His father describes Peter’s work as “sculptural.” Peter says that he was influenced by Martin Puryear, who does a lot of wood sculpture.
One design strategy that Peter says he likes to use is to develop a piece and then create variations of the same piece using different kinds of woods or finishes, until he reaches a saturation point and is ready to move on.
“With these pieces, I can create independently of a commission,” he says. “They have a sculptural quality and function independently without consideration for a particular environment and setting.”
Although that kind of work is Peter’s favorite, he only devotes about 10 percent of his time to pieces that are not commissioned. He also builds about four custom kitchens a year to help pay the bills. But usually he does not photograph that work because he wants to develop a reputation for his furniture.
It is apparent from his portfolio that Peter has “inherited” his father’s love for unusual woods. However, he has to be careful with the species he selects, because he suffers from asthma and is sensitive to certain wood dust.
When it comes to the management side of running a business, Richard Zubiate has been able to rely upon his college training in accounting. He also says he got some helpful information from a book by Stan Leroyd titled, “The Woodworker,” that he found in an old bookstore.

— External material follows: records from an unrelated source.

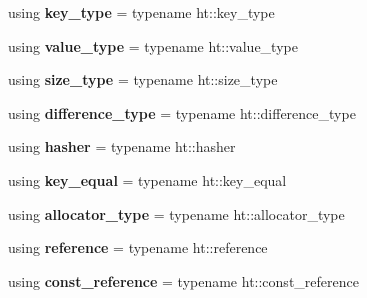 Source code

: \begin{DoxyCompactItemize}
\item 
\mbox{\label{classtsl_1_1ordered__set_a02fb4e2e15f314f6ac35c214d9df23ef}} 
using {\bfseries key\+\_\+type} = typename ht\+::key\+\_\+type
\item 
\mbox{\label{classtsl_1_1ordered__set_aa3852aebb63dcde9d151859cb65f951e}} 
using {\bfseries value\+\_\+type} = typename ht\+::value\+\_\+type
\item 
\mbox{\label{classtsl_1_1ordered__set_a2679e2e7b1ac5583afe30254f3fe2391}} 
using {\bfseries size\+\_\+type} = typename ht\+::size\+\_\+type
\item 
\mbox{\label{classtsl_1_1ordered__set_a74aabf02f8feedcae29dc7486d764a9b}} 
using {\bfseries difference\+\_\+type} = typename ht\+::difference\+\_\+type
\item 
\mbox{\label{classtsl_1_1ordered__set_a5223d8468abce9948f98b3b95d1e982c}} 
using {\bfseries hasher} = typename ht\+::hasher
\item 
\mbox{\label{classtsl_1_1ordered__set_a13c68662e5e311f48f70ace69759342f}} 
using {\bfseries key\+\_\+equal} = typename ht\+::key\+\_\+equal
\item 
\mbox{\label{classtsl_1_1ordered__set_a8fbfaf193b1d445d0947dfc5678b6855}} 
using {\bfseries allocator\+\_\+type} = typename ht\+::allocator\+\_\+type
\item 
\mbox{\label{classtsl_1_1ordered__set_a958a0120052bda326fb7bf72e9878a5c}} 
using {\bfseries reference} = typename ht\+::reference
\item 
\mbox{\label{classtsl_1_1ordered__set_a213465f357963c30b084451ad61299ac}} 
using {\bfseries const\+\_\+reference} = typename ht\+::const\+\_\+reference
\item 
\mbox{\label{classtsl_1_1ordered__set_a274eb7795de5ce31fa932e97ccb255cb}} 

\end{DoxyCompactItemize}
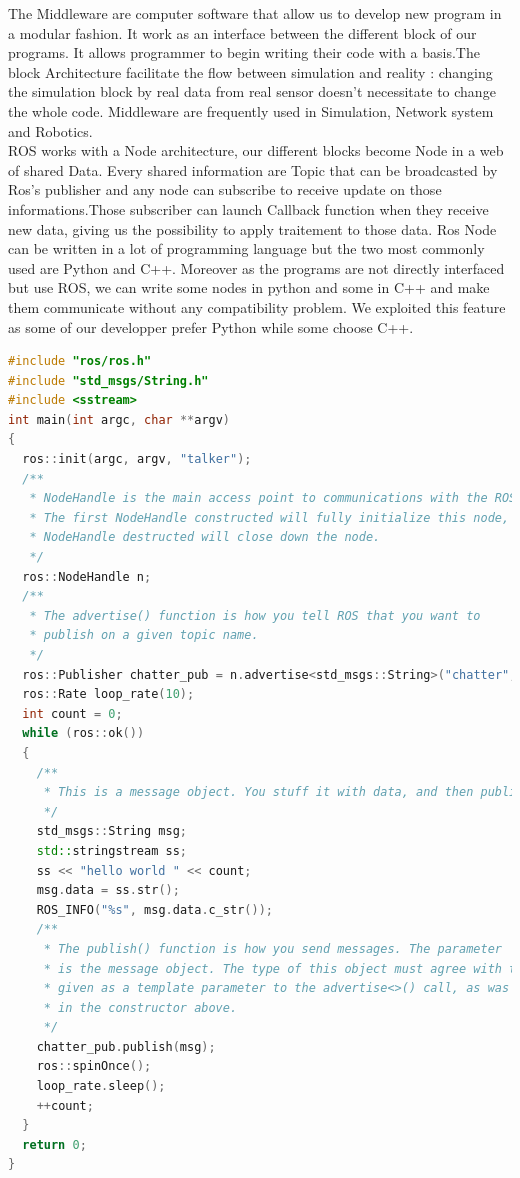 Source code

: \documentclass[a4paper]{report}
\begin{document}
The Middleware are computer software that allow us to develop new program in a modular fashion. It work as an interface between the different block of our programs. It allows programmer to begin writing their code with a basis.The block Architecture facilitate the flow between simulation and reality : changing the simulation block by real data from real sensor doesn't necessitate to change the whole code. Middleware are frequently used in Simulation, Network system and Robotics.\\

ROS works with a Node architecture, our different blocks become Node in a web of shared Data. Every shared information are Topic that can be broadcasted by Ros's publisher and any node can subscribe to receive update on those informations.Those subscriber can launch Callback function when they receive new data, giving us the possibility to apply traitement to those data. Ros Node can be written in a lot of programming language but the two most commonly used are Python and C++. Moreover as the programs are not directly interfaced but use ROS, we can write some nodes in python and some in C++ and make them communicate without any compatibility problem. We exploited this feature as some of our developper prefer Python while some choose C++.\\

\renewcommand{\lstlistingname}{Code}
\begin{lstlisting}[language=C++, caption={Simple Publisher}, frame=single]
#include "ros/ros.h"
#include "std_msgs/String.h"
#include <sstream>
int main(int argc, char **argv)
{
  ros::init(argc, argv, "talker");
  /**
   * NodeHandle is the main access point to communications with the ROS system.
   * The first NodeHandle constructed will fully initialize this node, and the last
   * NodeHandle destructed will close down the node.
   */
  ros::NodeHandle n;
  /**
   * The advertise() function is how you tell ROS that you want to
   * publish on a given topic name.
   */
  ros::Publisher chatter_pub = n.advertise<std_msgs::String>("chatter", 1000);
  ros::Rate loop_rate(10);
  int count = 0;
  while (ros::ok())
  {
    /**
     * This is a message object. You stuff it with data, and then publish it.
     */
    std_msgs::String msg;
    std::stringstream ss;
    ss << "hello world " << count;
    msg.data = ss.str();
    ROS_INFO("%s", msg.data.c_str());
    /**
     * The publish() function is how you send messages. The parameter
     * is the message object. The type of this object must agree with the type
     * given as a template parameter to the advertise<>() call, as was done
     * in the constructor above.
     */
    chatter_pub.publish(msg);
    ros::spinOnce();
    loop_rate.sleep();
    ++count;
  }
  return 0;
}
\end{lstlisting}
\end{document}
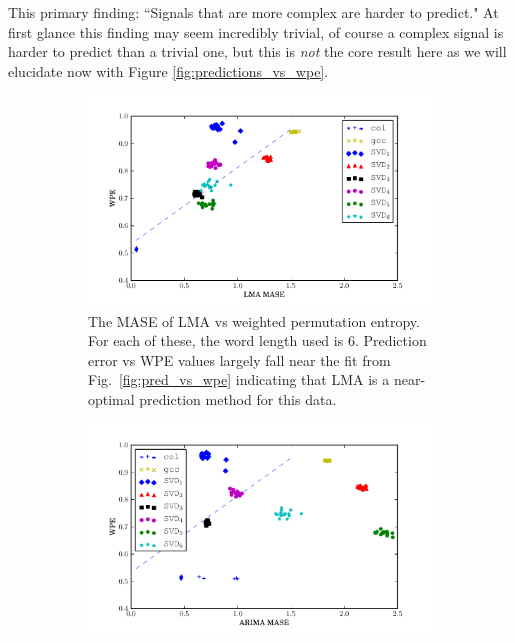 \documentclass{article}
\begin{document}
This primary finding: ``Signals that are more complex are harder to predict." At
first glance this finding may seem incredibly trivial, of course a complex
signal is harder to predict than a trivial one, but this is \emph{not} the core
result here as we will elucidate now with Figure \ref{fig:predictions_vs_wpe}.
\begin{figure}[htbp]
  \centering
  \begin{subfigure}[t]{0.5\textwidth}
    \includegraphics[width=1.0\textwidth]{figs/LMA_prediction_vs_entropy}
    \caption{The MASE of LMA vs weighted permutation entropy. For each of these,
    the word length used is $6$. Prediction error vs WPE values largely fall
    near the fit from Fig.~\ref{fig:pred_vs_wpe} indicating that LMA is a near-
    optimal prediction method for this data.}
    \label{fig:lma_pred_vs_wpe}
  \end{subfigure}%
  \begin{subfigure}[t]{0.5\textwidth}
    \includegraphics[width=1.0\textwidth]{figs/ARIMA_prediction_vs_entropy}

\end{subfigure}
\end{figure}
\end{document}
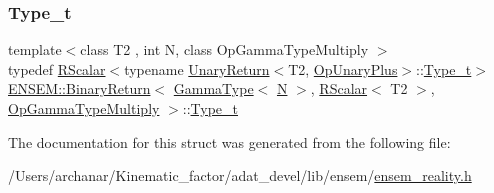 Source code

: \subsubsection{\texorpdfstring{Type\_t}{Type\_t}\hspace{0.1cm}{\footnotesize\ttfamily [2/2]}}
{\footnotesize\ttfamily template$<$class T2 , int N, class Op\+Gamma\+Type\+Multiply $>$ \\
typedef \mbox{\hyperlink{classENSEM_1_1RScalar}{R\+Scalar}}$<$typename \mbox{\hyperlink{structENSEM_1_1UnaryReturn}{Unary\+Return}}$<$T2, \mbox{\hyperlink{structENSEM_1_1OpUnaryPlus}{Op\+Unary\+Plus}}$>$\+::\mbox{\hyperlink{structENSEM_1_1BinaryReturn_3_01GammaType_3_01N_01_4_00_01RScalar_3_01T2_01_4_00_01OpGammaTypeMultiply_01_4_a943d82dee1746ec497924dece721a7d7}{Type\+\_\+t}}$>$ \mbox{\hyperlink{structENSEM_1_1BinaryReturn}{E\+N\+S\+E\+M\+::\+Binary\+Return}}$<$ \mbox{\hyperlink{classENSEM_1_1GammaType}{Gamma\+Type}}$<$ \mbox{\hyperlink{operator__name__util_8cc_a7722c8ecbb62d99aee7ce68b1752f337}{N}} $>$, \mbox{\hyperlink{classENSEM_1_1RScalar}{R\+Scalar}}$<$ T2 $>$, \mbox{\hyperlink{structENSEM_1_1OpGammaTypeMultiply}{Op\+Gamma\+Type\+Multiply}} $>$\+::\mbox{\hyperlink{structENSEM_1_1BinaryReturn_3_01GammaType_3_01N_01_4_00_01RScalar_3_01T2_01_4_00_01OpGammaTypeMultiply_01_4_a943d82dee1746ec497924dece721a7d7}{Type\+\_\+t}}}



The documentation for this struct was generated from the following file\+:\begin{DoxyCompactItemize}
\item 
/\+Users/archanar/\+Kinematic\+\_\+factor/adat\+\_\+devel/lib/ensem/\mbox{\hyperlink{lib_2ensem_2ensem__reality_8h}{ensem\+\_\+reality.\+h}}\end{DoxyCompactItemize}
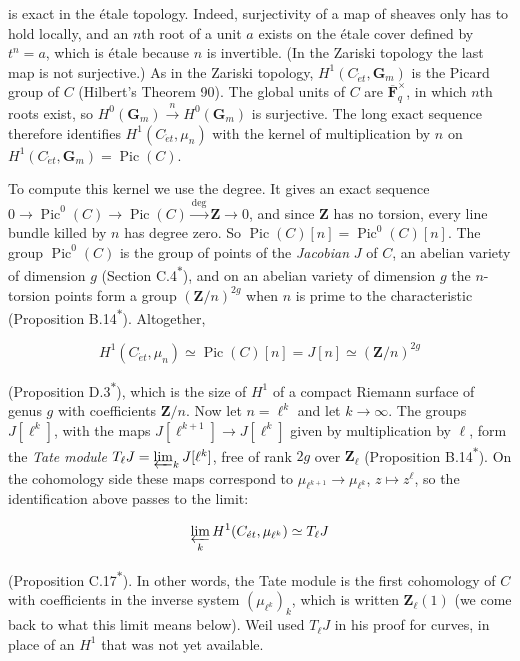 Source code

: \documentclass[11pt]{article}
\newcommand{\bpout}[1]{#1\textsuperscript{\hyperlink{bp-outside}{\ensuremath{\ast}}}}
\begin{document}
is exact in the étale topology. Indeed, surjectivity of a map of sheaves only has to hold locally, and an \(n\)th root of a unit \(a\) exists on the étale cover defined by \(t^n=a\), which is étale because \(n\) is invertible. (In the Zariski topology the last map is not surjective.) As in the Zariski topology, \(H^1(C_{\acute{e}t},\mathbf G_m)\) is the Picard group of \(C\) (Hilbert's Theorem 90). The global units of \(C\) are \(\overline{\mathbf F}_q^\times\), in which \(n\)th roots exist, so \(H^0(\mathbf G_m)\xrightarrow{n}H^0(\mathbf G_m)\) is surjective. The long exact sequence therefore identifies \(H^1(C_{\acute{e}t},\mu_n)\) with the kernel of multiplication by \(n\) on \(H^1(C_{\acute{e}t},\mathbf G_m)=\operatorname{Pic}(C)\).

To compute this kernel we use the degree. It gives an exact sequence \(0\to\operatorname{Pic}^0(C)\to\operatorname{Pic}(C)\xrightarrow{\deg}\mathbf Z\to0\), and since \(\mathbf Z\) has no torsion, every line bundle killed by \(n\) has degree zero. So \(\operatorname{Pic}(C)[n]=\operatorname{Pic}^0(C)[n]\). The group \(\operatorname{Pic}^0(C)\) is the group of points of the \emph{Jacobian} \(J\) of \(C\), an abelian variety of dimension \(g\) (Section \bpout{C.4}), and on an abelian variety of dimension \(g\) the \(n\)-torsion points form a group \((\mathbf Z/n)^{2g}\) when \(n\) is prime to the characteristic (Proposition \bpout{B.14}). Altogether,

\[
H^1(C_{\acute{e}t},\mu_n)\simeq\operatorname{Pic}(C)[n]=J[n]\simeq(\mathbf Z/n)^{2g}
\]

(Proposition \bpout{D.3}), which is the size of \(H^1\) of a compact Riemann surface of genus \(g\) with coefficients \(\mathbf Z/n\). Now let \(n=\ell^k\) and let \(k\to\infty\). The groups \(J[\ell^k]\), with the maps \(J[\ell^{k+1}]\to J[\ell^k]\) given by multiplication by \(\ell\), form the \emph{Tate module} \(T_\ell J=\varprojlim_kJ[\ell^k]\), free of rank \(2g\) over \(\mathbf Z_\ell\) (Proposition \bpout{B.14}). On the cohomology side these maps correspond to \(\mu_{\ell^{k+1}}\to\mu_{\ell^k}\), \(z\mapsto z^\ell\), so the identification above passes to the limit:

\[
\varprojlim_kH^1(C_{\acute{e}t},\mu_{\ell^k})\simeq T_\ell J
\]

(Proposition \bpout{C.17}). In other words, the Tate module is the first cohomology of \(C\) with coefficients in the inverse system \((\mu_{\ell^k})_k\), which is written \(\mathbf Z_\ell(1)\) (we come back to what this limit means below). Weil used \(T_\ell J\) in his proof for curves, in place of an \(H^1\) that was not yet available.
\end{document}
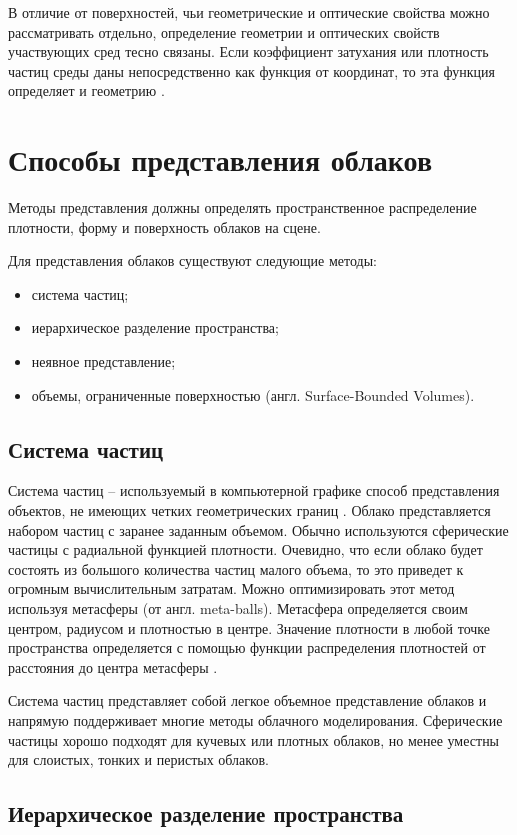 В отличие от поверхностей, чьи геометрические и оптические свойства можно рассматривать отдельно, определение геометрии и оптических свойств участвующих сред тесно связаны. Если коэффициент затухания или плотность частиц среды даны непосредственно как функция от координат, то эта функция определяет и геометрию \cite{partmedia}.  


\section{Способы представления облаков}
Методы представления должны определять пространственное распределение плотности, форму и поверхность облаков на сцене.

Для представления облаков существуют следующие методы:
\begin{itemize}
	\item система частиц;
	\item иерархическое разделение пространства;
	\item неявное представление;
	\item объемы, ограниченные поверхностью (англ. Surface-Bounded Volumes).
\end{itemize}

\subsection{Система частиц}
\label{particles}
Система частиц -- используемый в компьютерной графике способ представления объектов, не имеющих четких геометрических границ \cite{particles1}. 
Облако представляется набором частиц с заранее заданным объемом. Обычно используются сферические частицы с радиальной функцией плотности. Очевидно, что если облако будет состоять из большого количества частиц малого объема, то это приведет к огромным вычислительным затратам. Можно оптимизировать этот метод используя метасферы (от англ. meta-balls). Метасфера определяется своим центром, радиусом и плотностью в центре. Значение плотности в любой точке пространства определяется с помощью функции распределения плотностей от расстояния до центра метасферы \cite{nishita}. 

Система частиц представляет собой легкое объемное представление облаков и напрямую поддерживает многие методы облачного моделирования. Сферические частицы хорошо подходят для кучевых или плотных облаков, но менее уместны для слоистых, тонких и перистых облаков.

\subsection{Иерархическое разделение пространства} 

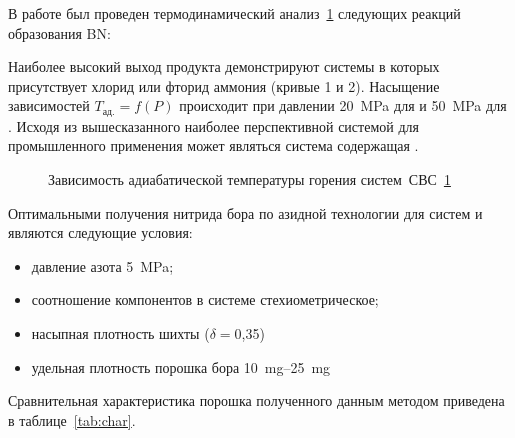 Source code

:В работе \cite{amosov2007azidnaa} был проведен термодинамический анализ~\ref{fig:BN-SHS} следующих
реакций образования BN:


Наиболее высокий выход продукта демонстрируют системы в которых присутствует 
хлорид или фторид аммония (кривые 1 и 2). Насыщение зависимостей $T_\text{ад.} = f(P)$
происходит при давлении \SI{20}{\mega\pascal}  для  и \SI{50}{\mega\pascal}
для . Исходя из вышесказанного наиболее перспективной системой для промышленного
применения может являться система содержащая .

\begin{figure}[ht]
    \caption{Зависимость адиабатической температуры горения систем~СВС~\ref{fig:BN-SHS}}
    \label{fig:BN-SHS}
\end{figure}

Оптимальными получения нитрида бора по азидной технологии для систем 
 и  являются следующие условия:
 
\begin{itemize}
    \item давление азота \SI{5}{\mega\pascal};
    \item соотношение компонентов в системе стехиометрическое; 
    \item насыпная плотность шихты ($\delta=$0,35)
    \item удельная плотность порошка бора \SIrange{10}{25}{\milli\gram} 
 \end{itemize}

 Сравнительная характеристика порошка  полученного данным методом приведена
 в таблице~\ref{tab:char}.

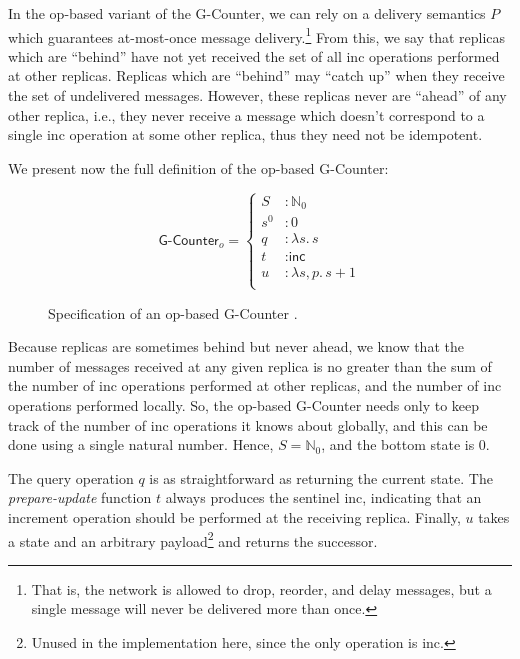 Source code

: In the op-based variant of the G-Counter, we can
rely on a delivery semantics $P$ which guarantees at-most-once message
delivery.\footnote{That is, the network is allowed to drop, reorder, and delay
messages, but a single message will never be delivered more than once.} From
this, we say that replicas which are ``behind'' have not yet received the set of
all \textsf{inc} operations performed at other replicas. Replicas which are
``behind'' may ``catch up'' when they receive the set of undelivered messages.
However, these replicas never are ``ahead'' of any other replica, i.e., they
never receive a message which doesn't correspond to a single \textsf{inc}
operation at some other replica, thus they need not be idempotent.

We present now the full definition of the op-based G-Counter:

\begin{figure}[H]
  \centering
  \[
    \textsf{G-Counter}_o = \left\{\begin{aligned}
      S &: \mathbb{N}_0 \\
      s^0 &: 0 \\
      q &: \lambda s.\, s \\
      t &: \textsf{inc} \\
      u &: \lambda s,p.\, s + 1 \\
    \end{aligned}\right.
  \]
  \caption{Specification of an op-based \textsf{G-Counter} \CRDT.}
\end{figure}

Because replicas are sometimes behind but never ahead, we know that the number
of messages received at any given replica is no greater than the sum of the
number of \textsf{inc} operations performed at other replicas, and the number of
\textsf{inc} operations performed locally. So, the op-based G-Counter needs only
to keep track of the number of \textsf{inc} operations it knows about globally,
and this can be done using a single natural number. Hence, $S = \mathbb{N}_0$,
and the bottom state is $0$.

The query operation $q$ is as straightforward as returning the current state.
The \emph{prepare-update} function $t$ always produces the sentinel
\textsf{inc}, indicating that an increment operation should be performed at the
receiving replica. Finally, $u$ takes a state and an arbitrary
payload\footnote{Unused in the implementation here, since the only operation is
\textsf{inc}.} and returns the successor.

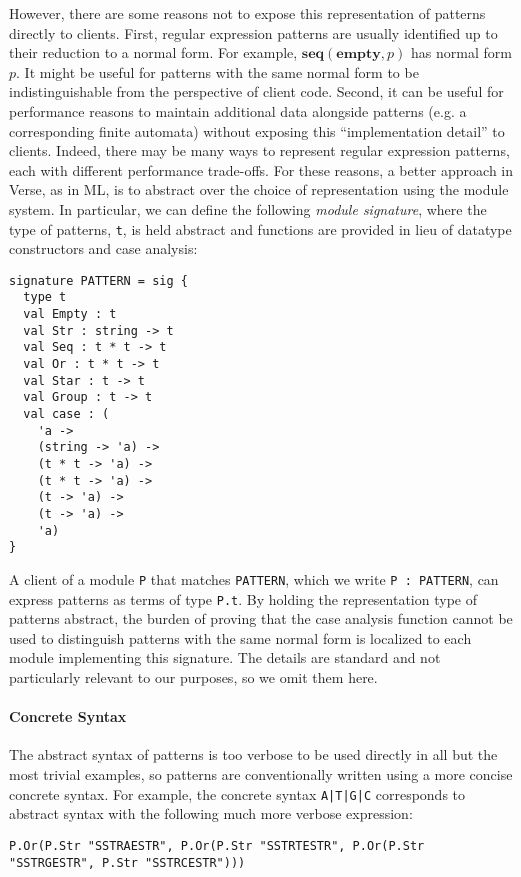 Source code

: However, there are some reasons not to expose this representation of patterns directly to clients. First, regular expression patterns are usually identified up to their reduction to a normal form. For example, $\textbf{seq}(\textbf{empty}, p)$ has normal form $p$. It might be useful for patterns with the same normal form to be  indistinguishable from the perspective of client code. Second, it can be useful for performance reasons to maintain additional data alongside patterns (e.g. a corresponding finite automata) without exposing this ``implementation detail'' to clients. Indeed, there may be many ways to represent regular expression patterns, each with different performance trade-offs. For these reasons, a better approach in Verse, as in ML, is to abstract over the choice of representation using  the module system. In particular, we can define the following \emph{module signature}, where the type of patterns, \lstinline{t}, is held abstract and functions are provided in lieu of datatype constructors and case analysis:

\begin{lstlisting}[deletekeywords={case},numbers=none]
signature PATTERN = sig {
  type t
  val Empty : t
  val Str : string -> t
  val Seq : t * t -> t
  val Or : t * t -> t
  val Star : t -> t
  val Group : t -> t
  val case : (
    'a -> 
    (string -> 'a) ->
    (t * t -> 'a) ->
    (t * t -> 'a) ->
    (t -> 'a) ->
    (t -> 'a) -> 
    'a)
}
\end{lstlisting}
 A client of a module \lstinline{P} that matches \lstinline{PATTERN}, which we write \lstinline{P : PATTERN}, can express patterns as terms of type \verb|P.t|. By holding the representation type of patterns abstract, the burden of proving that the case analysis function cannot be used to distinguish patterns with the same normal form is localized to each module implementing this signature. The details are standard and not particularly relevant to our purposes, so we omit them here.

\paragraph{Concrete Syntax} The abstract syntax of patterns is too verbose to be used directly in all but the most trivial examples, so patterns are conventionally written using a more concise concrete syntax. For example, the concrete syntax \lstinline{A|T|G|C} corresponds to abstract syntax with the following much more verbose expression:
\begin{lstlisting}[numbers=none,mathescape=|]
P.Or(P.Str "SSTRAESTR", P.Or(P.Str "SSTRTESTR", P.Or(P.Str "SSTRGESTR", P.Str "SSTRCESTR")))
\end{lstlisting} 



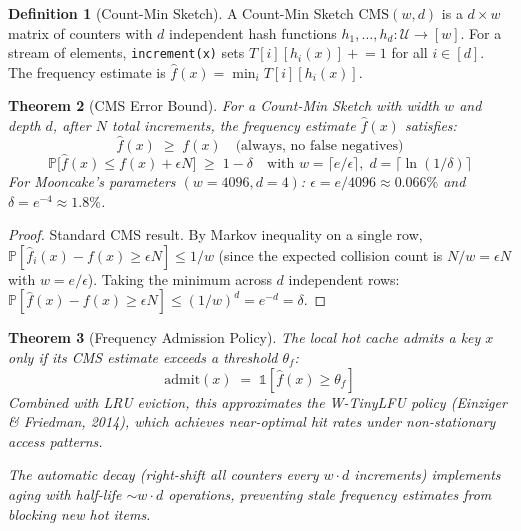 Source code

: \documentclass[11pt,a4paper,twoside]{article}
\theoremstyle{plain}
\newtheorem{theorem}{Theorem}[section]
\theoremstyle{definition}
\newtheorem{definition}[theorem]{Definition}
\theoremstyle{remark}
\newcommand{\Prob}{\mathbb{P}}
\newcommand{\Ind}{\mathbb{1}}
\begin{document}
\begin{definition}[Count-Min Sketch]
\label{def:cms}
A Count-Min Sketch $\text{CMS}(w, d)$ is a $d \times w$ matrix of counters with
$d$ independent hash functions $h_1, \ldots, h_d : \mathcal{U} \to [w]$.
For a stream of elements, \texttt{increment(x)} sets
$T[i][h_i(x)] \mathrel{+}= 1$ for all $i \in [d]$.
The frequency estimate is $\hat{f}(x) = \min_i T[i][h_i(x)]$.
\end{definition}

\begin{theorem}[CMS Error Bound]
\label{thm:cms-error}
For a Count-Min Sketch with width $w$ and depth $d$, after $N$ total increments,
the frequency estimate $\hat{f}(x)$ satisfies:
\begin{equation}
  \hat{f}(x) \;\geq\; f(x) \quad\text{(always, no false negatives)}
\end{equation}
\begin{equation}
  \Prob\bigl[\hat{f}(x) \leq f(x) + \epsilon N\bigr] \;\geq\; 1 - \delta
  \quad\text{with } w = \lceil e/\epsilon \rceil,\; d = \lceil \ln(1/\delta) \rceil
\end{equation}
For Mooncake's parameters $(w=4096, d=4)$:
$\epsilon = e/4096 \approx 0.066\%$ and $\delta = e^{-4} \approx 1.8\%$.
\end{theorem}

\begin{proof}
Standard CMS result. By Markov inequality on a single row, $\Prob[\hat{f}_i(x) - f(x)
\geq \epsilon N] \leq 1/w$ (since the expected collision count is $N/w = \epsilon N$
with $w = e/\epsilon$). Taking the minimum across $d$ independent rows:
$\Prob[\hat{f}(x) - f(x) \geq \epsilon N] \leq (1/w)^d = e^{-d} = \delta$.
\end{proof}

\begin{theorem}[Frequency Admission Policy]
\label{thm:freq-admission}
The local hot cache admits a key $x$ only if its CMS estimate exceeds a threshold
$\theta_f$:
\begin{equation}
  \text{admit}(x) \;=\; \Ind[\hat{f}(x) \geq \theta_f]
\end{equation}
Combined with LRU eviction, this approximates the W-TinyLFU policy
(Einziger \& Friedman, 2014), which achieves near-optimal hit rates under
non-stationary access patterns.

The automatic decay (right-shift all counters every $w \cdot d$ increments) implements
aging with half-life $\sim w \cdot d$ operations, preventing stale frequency estimates
from blocking new hot items.
\end{theorem}
\end{document}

“That book was helpful because it outlined the amount of time that it should take to do certain tasks, like make a dovetail drawer or repair a joint. That was the information I needed in order to know how much to charge for my services in the beginning,” he says.
As he has developed his business, Richard says he has implemented a pricing structure intended in part to counter what he calls an American adherence to planned obsolescence. “I want to charge enough for a piece of custom furniture so that people will appreciate it and want to keep it in their family for a long time,” he says.
Richard finds most of his customers by word of mouth. Often, clients for custom pieces have
known him through his repair and refinishing services first. Last year, he grossed $125,000 from his 3,200-square-foot shop, and about one-third of that amount came from commissioned pieces.
When he first started making custom furniture, he had to rely on joinery techniques and a few simple hand tools, like planes and chisels. It took seven years of building up his business before he could invest in power equipment, he says. Today, he has a 37-inch widebelt sander from Sunhill and a Powermatic tablesaw. He still relies a great deal on the hand tools, he adds.
Peter says that the most valuable thing he learned from hanging around his father’s business was the confidence to go into business for himself. He has developed a working relationship with several contractors, who feed him sufficient custom kitchens to allow him the time to build custom pieces for the furniture clients that he mostly finds by word of mouth.
Peter Zubiate also displays his work in several art galleries in Houston, Austin, San Antonio and Midland. He has on at least one occasion collaborated on a joint project with his wife Katie, who is a ceramicist and painter. But by his own admission, he lacks the patience to sit at craft or art shows, where such pieces are sold. Peter is currently working with a Web designer to establish a Web site as another way to market his services.
Peter’s 40-foot by 80-foot shop, located adjacent to his home, is equipped with hand tools, a 12-inch Powermatic FS305 jointer, a Delta 10-inch Unisaw and a 12-inch Rockwell planer. Last year his sales were $40,000.
Richard Zubiate said that as a father, he wanted to help his children find their own way. But he also wanted to avoid the trap of living his life through his children. As furniture designers and woodworkers, both Richard and Peter have fulfilled that goal.